大黑天立像[國寶] 阿彌陀堂內安置、一木造、彩色剝落、高さ五尺六寸七分、頭に幞頭を被り、袋を負ひ、左手にその端を握り、右手は拳印を結んで腰にあて、體を少し捻り、沓を穿つて輕く立つて居る。この像は厨房神として造られた古式の像である。樣式簡素にして刀法穩健、藤原時代の作である。

  • 寶物
  • 狛犬[國寶] 一對 石造、高さ約二。一は前足で毬を押へ、一は仔獅子を撫して居る。鐮倉時代宋風の影響を受けた作である。

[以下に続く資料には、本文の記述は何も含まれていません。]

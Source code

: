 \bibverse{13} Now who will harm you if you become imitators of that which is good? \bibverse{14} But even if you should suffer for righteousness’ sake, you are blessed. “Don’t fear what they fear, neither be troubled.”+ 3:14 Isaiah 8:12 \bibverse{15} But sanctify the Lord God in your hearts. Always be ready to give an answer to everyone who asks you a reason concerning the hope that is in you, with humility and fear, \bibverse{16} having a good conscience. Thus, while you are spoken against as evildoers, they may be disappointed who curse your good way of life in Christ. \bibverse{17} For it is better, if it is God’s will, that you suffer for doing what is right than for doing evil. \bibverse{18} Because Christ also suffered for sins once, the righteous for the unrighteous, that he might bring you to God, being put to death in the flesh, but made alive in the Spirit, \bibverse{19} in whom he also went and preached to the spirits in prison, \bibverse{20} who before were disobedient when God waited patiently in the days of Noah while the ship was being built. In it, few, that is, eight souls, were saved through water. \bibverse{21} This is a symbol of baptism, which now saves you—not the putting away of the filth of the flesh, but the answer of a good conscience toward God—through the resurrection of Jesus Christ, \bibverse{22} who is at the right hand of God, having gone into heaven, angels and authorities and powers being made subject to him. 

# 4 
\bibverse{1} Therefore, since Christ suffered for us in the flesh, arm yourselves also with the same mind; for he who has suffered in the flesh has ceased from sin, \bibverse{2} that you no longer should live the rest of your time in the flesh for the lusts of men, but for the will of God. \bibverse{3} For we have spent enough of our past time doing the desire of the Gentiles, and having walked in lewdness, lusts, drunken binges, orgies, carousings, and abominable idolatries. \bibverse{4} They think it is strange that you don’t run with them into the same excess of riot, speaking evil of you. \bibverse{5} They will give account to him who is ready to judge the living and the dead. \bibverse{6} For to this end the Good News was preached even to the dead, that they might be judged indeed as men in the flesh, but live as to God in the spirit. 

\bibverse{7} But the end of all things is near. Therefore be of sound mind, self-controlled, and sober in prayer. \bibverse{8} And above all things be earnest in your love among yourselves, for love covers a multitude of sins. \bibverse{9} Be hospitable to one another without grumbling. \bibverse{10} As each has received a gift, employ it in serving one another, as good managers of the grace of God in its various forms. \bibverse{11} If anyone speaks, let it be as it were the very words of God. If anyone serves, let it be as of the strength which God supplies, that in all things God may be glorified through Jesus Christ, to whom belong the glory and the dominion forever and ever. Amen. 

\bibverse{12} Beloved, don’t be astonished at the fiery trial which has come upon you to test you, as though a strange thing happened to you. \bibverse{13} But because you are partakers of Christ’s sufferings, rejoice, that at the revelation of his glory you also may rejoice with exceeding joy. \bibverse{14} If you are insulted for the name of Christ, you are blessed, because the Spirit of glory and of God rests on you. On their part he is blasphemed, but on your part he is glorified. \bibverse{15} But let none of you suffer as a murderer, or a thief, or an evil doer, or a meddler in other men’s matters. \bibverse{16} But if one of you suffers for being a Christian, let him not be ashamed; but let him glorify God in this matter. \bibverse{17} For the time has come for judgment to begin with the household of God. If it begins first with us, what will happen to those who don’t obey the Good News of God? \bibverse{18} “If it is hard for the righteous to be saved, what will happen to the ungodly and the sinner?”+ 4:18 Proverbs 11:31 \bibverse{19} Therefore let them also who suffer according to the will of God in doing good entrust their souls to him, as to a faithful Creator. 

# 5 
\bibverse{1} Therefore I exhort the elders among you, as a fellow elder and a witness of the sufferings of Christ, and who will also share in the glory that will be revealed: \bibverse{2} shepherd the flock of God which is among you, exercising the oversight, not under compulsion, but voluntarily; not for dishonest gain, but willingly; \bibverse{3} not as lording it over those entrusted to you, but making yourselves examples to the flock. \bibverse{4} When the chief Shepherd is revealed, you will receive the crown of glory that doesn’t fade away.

  • 舞樂面[國寶] 三面 木造黑漆の上に彩色を施す。陵王一面、納曾利二面である。何れも鐮倉時代の作であるが內面に應永十年の修理銘がある。
  • 天蓋光心[國寶] 一個 銅製、徑一尺二寸五分八花形銅板の中央に、徑六寸六分の鏡鑑が嵌入されて居る。光心の外郭を成した部分は悉く缺失せるため、今天讀の全形を知ることは出來ない。特に珍らしいのは鏡背の模樣である。卽ちその外區には禽獸、魚竹、草樹合壁、金勝竝出瑞圖の文字を現はし、各文字の閒には十二支獸を配して居る。中區は嘉麥、嘉瓜、比目魚、連理樹、合壁、鳳凰、嘉禾、合歡蓮、比翼速理竹、金勝、同心鳥の文字とその圖とを竝べ現はして居る。また內品にはその中心にある紐を圍んで四山を現はし、更に東西南北を表象せる靑龍、白虎、朱雀、玄武、及雲文を現はして居るこの種の鏡艦は宋代のものと思はれるが、この鏡を中心に嵌裝してこの天蓋が製作されたのは、當寺の再興された藤原時代治曆年閒のことであらう。
  • 銅鐘[國寶] 鐘樓に懸て居る。高さ四尺一寸、口徑二尺八寸、形態稍々細く瀟洒な風韻がある。龍頭は兩頭相合し、周圍袈裟形無地、天地兩帶に流麗なる唐草交を續らし、撞坐は十二葉で、前後に二箇その位置の非常に高いのも特色である。製作は奈良時代初期當寺創立當初のもので、菅公が「都府樓繞看瓦色觀音寺唯聽鐘聲」と詠じたのもこの鐘である。